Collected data
= = =
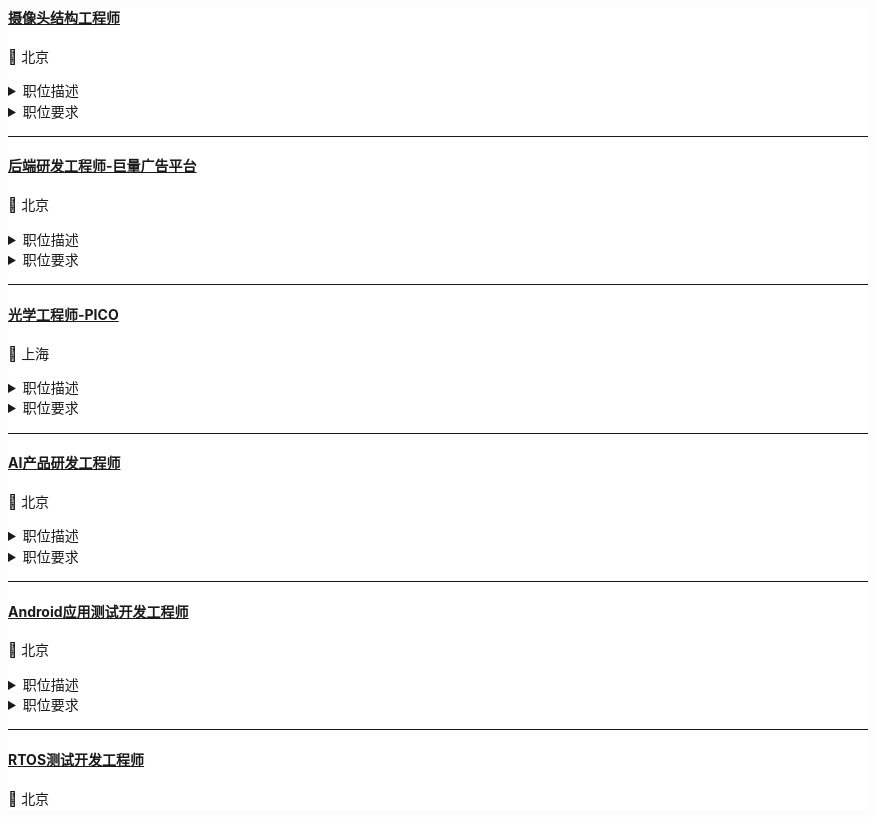 #### [摄像头结构工程师](https://jobs.bytedance.com/experienced/position/7447395664985622791/detail)

📍 北京

<details><summary>职位描述</summary></details>

<details><summary>职位要求</summary></details>

---

#### [后端研发工程师-巨量广告平台](https://jobs.bytedance.com/experienced/position/7447073191581108487/detail)

📍 北京

<details><summary>职位描述</summary></details>

<details><summary>职位要求</summary></details>

---

#### [光学工程师-PICO](https://jobs.bytedance.com/experienced/position/7445091232423872775/detail)

📍 上海

<details><summary>职位描述</summary></details>

<details><summary>职位要求</summary></details>

---

#### [AI产品研发工程师](https://jobs.bytedance.com/experienced/position/7444821233546545416/detail)

📍 北京

<details><summary>职位描述</summary></details>

<details><summary>职位要求</summary></details>

---

#### [Android应用测试开发工程师](https://jobs.bytedance.com/experienced/position/7444097278614210824/detail)

📍 北京

<details><summary>职位描述</summary></details>

<details><summary>职位要求</summary></details>

---

#### [RTOS测试开发工程师](https://jobs.bytedance.com/experienced/position/7444097053372582162/detail)

📍 北京
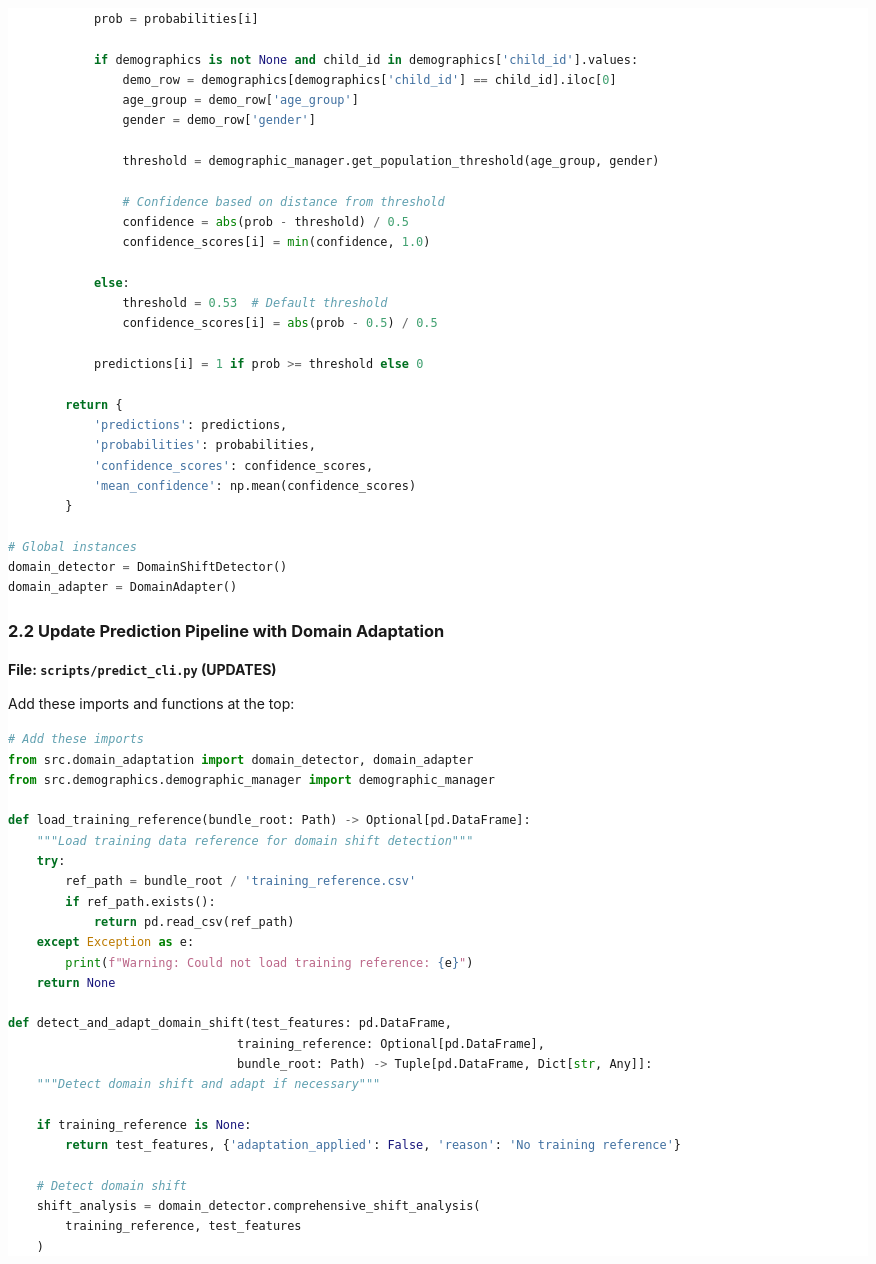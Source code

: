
 ```python
            prob = probabilities[i]
            
            if demographics is not None and child_id in demographics['child_id'].values:
                demo_row = demographics[demographics['child_id'] == child_id].iloc[0]
                age_group = demo_row['age_group']
                gender = demo_row['gender']
                
                threshold = demographic_manager.get_population_threshold(age_group, gender)
                
                # Confidence based on distance from threshold
                confidence = abs(prob - threshold) / 0.5
                confidence_scores[i] = min(confidence, 1.0)
                
            else:
                threshold = 0.53  # Default threshold
                confidence_scores[i] = abs(prob - 0.5) / 0.5
            
            predictions[i] = 1 if prob >= threshold else 0
        
        return {
            'predictions': predictions,
            'probabilities': probabilities,
            'confidence_scores': confidence_scores,
            'mean_confidence': np.mean(confidence_scores)
        }

# Global instances
domain_detector = DomainShiftDetector()
domain_adapter = DomainAdapter()
```

### 2.2 Update Prediction Pipeline with Domain Adaptation

**File: `scripts/predict_cli.py` (UPDATES)**

Add these imports and functions at the top:

```python
# Add these imports
from src.domain_adaptation import domain_detector, domain_adapter
from src.demographics.demographic_manager import demographic_manager

def load_training_reference(bundle_root: Path) -> Optional[pd.DataFrame]:
    """Load training data reference for domain shift detection"""
    try:
        ref_path = bundle_root / 'training_reference.csv'
        if ref_path.exists():
            return pd.read_csv(ref_path)
    except Exception as e:
        print(f"Warning: Could not load training reference: {e}")
    return None

def detect_and_adapt_domain_shift(test_features: pd.DataFrame, 
                                training_reference: Optional[pd.DataFrame],
                                bundle_root: Path) -> Tuple[pd.DataFrame, Dict[str, Any]]:
    """Detect domain shift and adapt if necessary"""
    
    if training_reference is None:
        return test_features, {'adaptation_applied': False, 'reason': 'No training reference'}
    
    # Detect domain shift
    shift_analysis = domain_detector.comprehensive_shift_analysis(
        training_reference, test_features
    )
```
= = =
_Task description_.
Tally up the lines above in which "return" occurs. Give the result as a bare number.

_Task answer_.
4